To make a long story short, we had participants list characteristics for and examples of typical and ideal members of various natural categories, without hoping to find anything in this particular task (it's meant to serve as a comparison for another task), but in entering all the characteristics people listed, I began to notice some things -- like possible differences in the word-types (e.g., adjectives vs. nouns) used to describe different categories, and the abstractness of the characteristics (not surprising, since adjectives tend to be more abstract), and after the three of us working on the project talked it over, we decided there might be something interesting in there, but we weren't sure exactly how to measure those sorts of things.
the MRC database will have those parameters for words.
It's also pretty easy loading it into a database and querying the DB using PERL, so you can read a file and go word-by-word. imageability of phrases might be trickier.
The most accurate way to determine word type is to use a parts-of-speech tagger. There are several open source POS taggers available with accuracies that vary from 98 to 99.xx %. My favorite is one from Carnegie Mellon by Adwait Ratnaparkhi - written in Java.
You'll need to write a little code to run it and use the output ...
Abstract vs concrete is a little harder. How do you define abstract vs concrete? One way is to use the Wordnet database (open source) and look at the hypernym/hyponym relationship - see
or read the excellent book on Wordnet.
Good luck. Sounds like a fun little project.
CTO & CoFounder
you might try the university of south florida norms set up by douglas nelson. I believe there are imagability and concreteness ratings on many english words. you'll have to set something up to parse the files though
Have a look at LIWC: "Linguistic Inquiry and Word Count (LIWC) is a text analysis software program designed by James W. Pennebaker, Roger J. Booth, and Martha E. Francis."

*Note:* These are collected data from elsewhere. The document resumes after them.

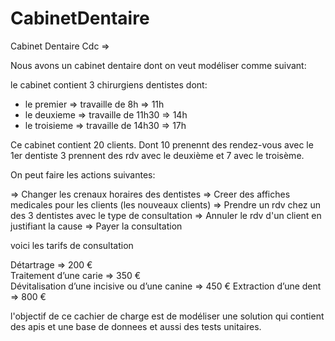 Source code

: # CabinetDentaire
Cabinet Dentaire
Cdc =>

Nous avons un cabinet dentaire dont on veut modéliser comme suivant:

le cabinet contient 3 chirurgiens dentistes dont:
 - le premier => travaille de 8h => 11h
 - le deuxieme => travaille de 11h30 => 14h
 - le troisieme => travaille de 14h30 => 17h

Ce cabinet contient 20 clients. Dont 10 prenennt des rendez-vous avec le 1er dentiste
3 prennent des rdv avec le deuxième et 7 avec le troisème.

On peut faire les actions suivantes:

=> Changer les crenaux horaires des dentistes
=> Creer des affiches medicales pour les clients (les nouveaux clients)
=> Prendre un rdv chez un des 3 dentistes avec le type de consultation
=> Annuler le rdv d'un client en justifiant la cause
=> Payer la consultation 

voici les tarifs de consultation

Détartrage =>  200 €	
Traitement d’une carie	=> 350 €	
Dévitalisation d’une incisive ou d’une canine =>	450 €
Extraction d’une dent =>	800 €	

l'objectif de ce cachier de charge est de modéliser une solution qui contient
des apis et une base de donnees et aussi des tests unitaires.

I'm about to use it in some current research. Not sure whether it does abstract/concrete, I haven't had a close look at it yet.
The MRC database is quite good for a lot of things but uses the ancient (40 yr old) Kucera & Francis written word frequency norms. You might also try CELEX and/or the Linguistic Data Consortium. [The inclusion of links seemed to toss the comment into the trash bin, so they're omitted.]
Natural Language Toolkit:
http://nltk.sourceforge.net/index.php/Main_Page should work for you. Can do a lot of useful things.
1. Doable, with some good suggestions above. I would recommend CELEX.
2. I don't think what you want is possible. The established norms for concreteness ratings aren't large enough, as they are less than a few thousand words, with no coverage of phrases. You would have to come up with your own concreteness rating norms or a coding scheme, for the features people list.